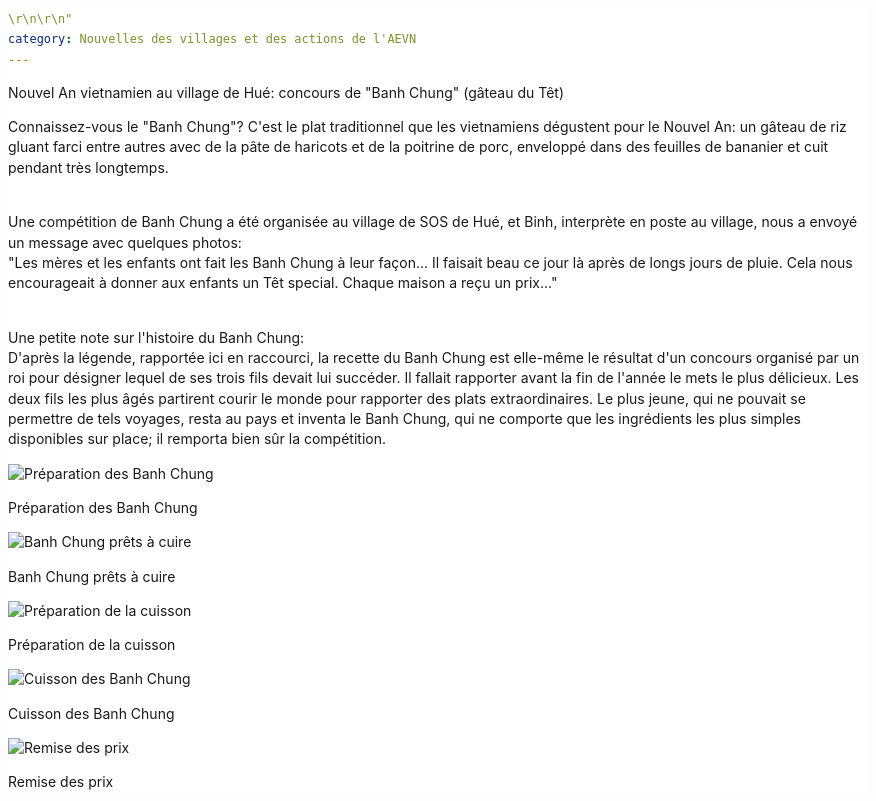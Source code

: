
 ```yaml
\r\n\r\n"
category: Nouvelles des villages et des actions de l'AEVN
---
```

Nouvel An vietnamien au village de Hué: concours de "Banh Chung" (gâteau du Têt)

<p>Connaissez-vous le "Banh Chung"? C'est le plat traditionnel que les vietnamiens dégustent pour le Nouvel An: un gâteau de riz gluant farci entre autres avec de la pâte de </span>haricots et de la poitrine de porc, enveloppé dans des feuilles de bananier et cuit pendant très longtemps.

<p><br />Une compétition de Banh Chung a été organisée au village de SOS de Hué, et Binh, interprète en poste au village, nous a envoyé un message avec quelques photos:</span><br />"Les mères et les enfants ont fait les Banh Chung à leur façon... Il faisait beau ce jour là après de longs jours de pluie. Cela nous encourageait à donner aux enfants un Têt special. </span>Chaque maison a reçu un prix..."

<p><br />Une petite note sur l'histoire du Banh Chung:</span><br />D'après la légende, rapportée ici en raccourci, la recette du Banh Chung est elle-même le résultat d'un concours organisé par un roi pour désigner lequel de ses trois fils devait lui succéder. Il fallait rapporter avant la fin de l'année le mets le plus délicieux. </span>Les deux fils les plus âgés partirent courir le monde pour rapporter des plats extraordinaires. Le plus jeune, qui ne pouvait se permettre de tels voyages, resta au pays et inventa le </span>Banh Chung, qui ne comporte que les ingrédients les plus simples disponibles sur place; il remporta bien sûr la compétition.


<p><img title="Préparation des Banh Chung" src="/assets/images/photos-articles/nouvelles_villages/concours-de-banh-chung-au-village-de-hue/banh-chung-1-preparation.JPG" alt="Préparation des Banh Chung" width="960" height="640" />

<p>Préparation des Banh Chung


<p><img title="Banh Chung prêts à cuire" src="/assets/images/photos-articles/nouvelles_villages/concours-de-banh-chung-au-village-de-hue/banh-chung-2-resultat.JPG" alt="Banh Chung prêts à cuire" width="960" height="640" />

<p>Banh Chung prêts à cuire


<p><img title="Préparation de la cuisson" src="/assets/images/photos-articles/nouvelles_villages/concours-de-banh-chung-au-village-de-hue/banh-chung-3-cuisson.JPG" alt="Préparation de la cuisson" width="960" height="640" />

<p>Préparation de la cuisson


<p><img title="Cuisson des Banh Chung" src="/assets/images/photos-articles/nouvelles_villages/concours-de-banh-chung-au-village-de-hue/banh-chung-4-cuisson.JPG" alt="Cuisson des Banh Chung" width="960" height="640" />

<p>Cuisson des Banh Chung


<p><img title="Remise des prix" src="/assets/images/photos-articles/nouvelles_villages/concours-de-banh-chung-au-village-de-hue/banh-chung-5-prix.JPG" alt="Remise des prix" width="960" height="690" />

<p>Remise des prix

DIRECTIONS FOR THIS TASK: Write out the lines of the material above exactly, from its first line through the line that contains "Nouvel An vietnamien", so that no picture appears in the copy.

EXERCISE ANSWER:
Source code

:
 ```yaml
\r\n\r\n"
category: Nouvelles des villages et des actions de l'AEVN
---
```

Nouvel An vietnamien au village de Hué: concours de "Banh Chung" (gâteau du Têt)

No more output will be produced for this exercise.